## Dataset entries
◇ ◇ ◇

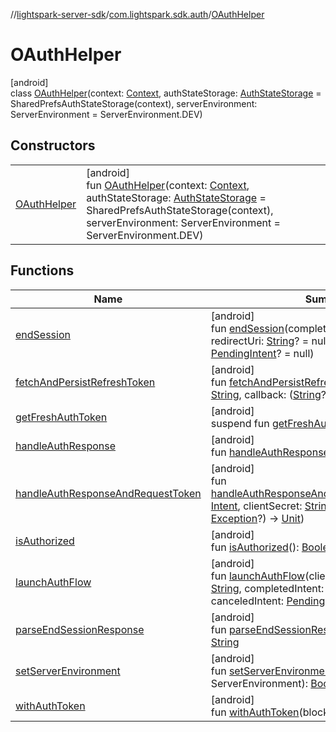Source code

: //[lightspark-server-sdk](../../../index.md)/[com.lightspark.sdk.auth](../index.md)/[OAuthHelper](index.md)

# OAuthHelper

[android]\
class [OAuthHelper](index.md)(context: [Context](https://developer.android.com/reference/kotlin/android/content/Context.html), authStateStorage: [AuthStateStorage](../-auth-state-storage/index.md) = SharedPrefsAuthStateStorage(context), serverEnvironment: ServerEnvironment = ServerEnvironment.DEV)

## Constructors

| | |
|---|---|
| [OAuthHelper](-o-auth-helper.md) | [android]<br>fun [OAuthHelper](-o-auth-helper.md)(context: [Context](https://developer.android.com/reference/kotlin/android/content/Context.html), authStateStorage: [AuthStateStorage](../-auth-state-storage/index.md) = SharedPrefsAuthStateStorage(context), serverEnvironment: ServerEnvironment = ServerEnvironment.DEV) |

## Functions

| Name | Summary |
|---|---|
| [endSession](end-session.md) | [android]<br>fun [endSession](end-session.md)(completedIntent: [PendingIntent](https://developer.android.com/reference/kotlin/android/app/PendingIntent.html), redirectUri: [String](https://kotlinlang.org/api/latest/jvm/stdlib/kotlin/-string/index.html)? = null, canceledIntent: [PendingIntent](https://developer.android.com/reference/kotlin/android/app/PendingIntent.html)? = null) |
| [fetchAndPersistRefreshToken](fetch-and-persist-refresh-token.md) | [android]<br>fun [fetchAndPersistRefreshToken](fetch-and-persist-refresh-token.md)(clientSecret: [String](https://kotlinlang.org/api/latest/jvm/stdlib/kotlin/-string/index.html), callback: ([String](https://kotlinlang.org/api/latest/jvm/stdlib/kotlin/-string/index.html)?, [Exception](https://kotlinlang.org/api/latest/jvm/stdlib/kotlin/-exception/index.html)?) -&gt; [Unit](https://kotlinlang.org/api/latest/jvm/stdlib/kotlin/-unit/index.html)) |
| [getFreshAuthToken](get-fresh-auth-token.md) | [android]<br>suspend fun [getFreshAuthToken](get-fresh-auth-token.md)(): [String](https://kotlinlang.org/api/latest/jvm/stdlib/kotlin/-string/index.html) |
| [handleAuthResponse](handle-auth-response.md) | [android]<br>fun [handleAuthResponse](handle-auth-response.md)(intent: [Intent](https://developer.android.com/reference/kotlin/android/content/Intent.html)) |
| [handleAuthResponseAndRequestToken](handle-auth-response-and-request-token.md) | [android]<br>fun [handleAuthResponseAndRequestToken](handle-auth-response-and-request-token.md)(response: [Intent](https://developer.android.com/reference/kotlin/android/content/Intent.html), clientSecret: [String](https://kotlinlang.org/api/latest/jvm/stdlib/kotlin/-string/index.html), callback: ([String](https://kotlinlang.org/api/latest/jvm/stdlib/kotlin/-string/index.html)?, [Exception](https://kotlinlang.org/api/latest/jvm/stdlib/kotlin/-exception/index.html)?) -&gt; [Unit](https://kotlinlang.org/api/latest/jvm/stdlib/kotlin/-unit/index.html)) |
| [isAuthorized](is-authorized.md) | [android]<br>fun [isAuthorized](is-authorized.md)(): [Boolean](https://kotlinlang.org/api/latest/jvm/stdlib/kotlin/-boolean/index.html) |
| [launchAuthFlow](launch-auth-flow.md) | [android]<br>fun [launchAuthFlow](launch-auth-flow.md)(clientId: [String](https://kotlinlang.org/api/latest/jvm/stdlib/kotlin/-string/index.html), redirectUri: [String](https://kotlinlang.org/api/latest/jvm/stdlib/kotlin/-string/index.html), completedIntent: [PendingIntent](https://developer.android.com/reference/kotlin/android/app/PendingIntent.html), canceledIntent: [PendingIntent](https://developer.android.com/reference/kotlin/android/app/PendingIntent.html)? = null) |
| [parseEndSessionResponse](parse-end-session-response.md) | [android]<br>fun [parseEndSessionResponse](parse-end-session-response.md)(intent: [Intent](https://developer.android.com/reference/kotlin/android/content/Intent.html)): [String](https://kotlinlang.org/api/latest/jvm/stdlib/kotlin/-string/index.html) |
| [setServerEnvironment](set-server-environment.md) | [android]<br>fun [setServerEnvironment](set-server-environment.md)(environment: ServerEnvironment): [Boolean](https://kotlinlang.org/api/latest/jvm/stdlib/kotlin/-boolean/index.html) |
| [withAuthToken](with-auth-token.md) | [android]<br>fun [withAuthToken](with-auth-token.md)(block: ([String](https://kotlinlang.org/api/latest/jvm/stdlib/kotlin/-string/index.html), [String](https://kotlinlang.org/api/latest/jvm/stdlib/kotlin/-string/index.html)) -&gt; [Unit](https://kotlinlang.org/api/latest/jvm/stdlib/kotlin/-unit/index.html)) |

◇ ◇ ◇

## What is expected
The records above must be echoed exactly, minus their pictures.

## Expected answer
Source code

: //[lightspark-server-sdk](../../../index.md)/[com.lightspark.sdk.auth](../index.md)/[OAuthHelper](index.md)

# OAuthHelper

[android]\
class [OAuthHelper](index.md)(context: [Context](https://developer.android.com/reference/kotlin/android/content/Context.html), authStateStorage: [AuthStateStorage](../-auth-state-storage/index.md) = SharedPrefsAuthStateStorage(context), serverEnvironment: ServerEnvironment = ServerEnvironment.DEV)

## Constructors

| | |
|---|---|
| [OAuthHelper](-o-auth-helper.md) | [android]<br>fun [OAuthHelper](-o-auth-helper.md)(context: [Context](https://developer.android.com/reference/kotlin/android/content/Context.html), authStateStorage: [AuthStateStorage](../-auth-state-storage/index.md) = SharedPrefsAuthStateStorage(context), serverEnvironment: ServerEnvironment = ServerEnvironment.DEV) |

## Functions

| Name | Summary |
|---|---|
| [endSession](end-session.md) | [android]<br>fun [endSession](end-session.md)(completedIntent: [PendingIntent](https://developer.android.com/reference/kotlin/android/app/PendingIntent.html), redirectUri: [String](https://kotlinlang.org/api/latest/jvm/stdlib/kotlin/-string/index.html)? = null, canceledIntent: [PendingIntent](https://developer.android.com/reference/kotlin/android/app/PendingIntent.html)? = null) |
| [fetchAndPersistRefreshToken](fetch-and-persist-refresh-token.md) | [android]<br>fun [fetchAndPersistRefreshToken](fetch-and-persist-refresh-token.md)(clientSecret: [String](https://kotlinlang.org/api/latest/jvm/stdlib/kotlin/-string/index.html), callback: ([String](https://kotlinlang.org/api/latest/jvm/stdlib/kotlin/-string/index.html)?, [Exception](https://kotlinlang.org/api/latest/jvm/stdlib/kotlin/-exception/index.html)?) -&gt; [Unit](https://kotlinlang.org/api/latest/jvm/stdlib/kotlin/-unit/index.html)) |
| [getFreshAuthToken](get-fresh-auth-token.md) | [android]<br>suspend fun [getFreshAuthToken](get-fresh-auth-token.md)(): [String](https://kotlinlang.org/api/latest/jvm/stdlib/kotlin/-string/index.html) |
| [handleAuthResponse](handle-auth-response.md) | [android]<br>fun [handleAuthResponse](handle-auth-response.md)(intent: [Intent](https://developer.android.com/reference/kotlin/android/content/Intent.html)) |
| [handleAuthResponseAndRequestToken](handle-auth-response-and-request-token.md) | [android]<br>fun [handleAuthResponseAndRequestToken](handle-auth-response-and-request-token.md)(response: [Intent](https://developer.android.com/reference/kotlin/android/content/Intent.html), clientSecret: [String](https://kotlinlang.org/api/latest/jvm/stdlib/kotlin/-string/index.html), callback: ([String](https://kotlinlang.org/api/latest/jvm/stdlib/kotlin/-string/index.html)?, [Exception](https://kotlinlang.org/api/latest/jvm/stdlib/kotlin/-exception/index.html)?) -&gt; [Unit](https://kotlinlang.org/api/latest/jvm/stdlib/kotlin/-unit/index.html)) |
| [isAuthorized](is-authorized.md) | [android]<br>fun [isAuthorized](is-authorized.md)(): [Boolean](https://kotlinlang.org/api/latest/jvm/stdlib/kotlin/-boolean/index.html) |
| [launchAuthFlow](launch-auth-flow.md) | [android]<br>fun [launchAuthFlow](launch-auth-flow.md)(clientId: [String](https://kotlinlang.org/api/latest/jvm/stdlib/kotlin/-string/index.html), redirectUri: [String](https://kotlinlang.org/api/latest/jvm/stdlib/kotlin/-string/index.html), completedIntent: [PendingIntent](https://developer.android.com/reference/kotlin/android/app/PendingIntent.html), canceledIntent: [PendingIntent](https://developer.android.com/reference/kotlin/android/app/PendingIntent.html)? = null) |
| [parseEndSessionResponse](parse-end-session-response.md) | [android]<br>fun [parseEndSessionResponse](parse-end-session-response.md)(intent: [Intent](https://developer.android.com/reference/kotlin/android/content/Intent.html)): [String](https://kotlinlang.org/api/latest/jvm/stdlib/kotlin/-string/index.html) |
| [setServerEnvironment](set-server-environment.md) | [android]<br>fun [setServerEnvironment](set-server-environment.md)(environment: ServerEnvironment): [Boolean](https://kotlinlang.org/api/latest/jvm/stdlib/kotlin/-boolean/index.html) |
| [withAuthToken](with-auth-token.md) | [android]<br>fun [withAuthToken](with-auth-token.md)(block: ([String](https://kotlinlang.org/api/latest/jvm/stdlib/kotlin/-string/index.html), [String](https://kotlinlang.org/api/latest/jvm/stdlib/kotlin/-string/index.html)) -&gt; [Unit](https://kotlinlang.org/api/latest/jvm/stdlib/kotlin/-unit/index.html)) |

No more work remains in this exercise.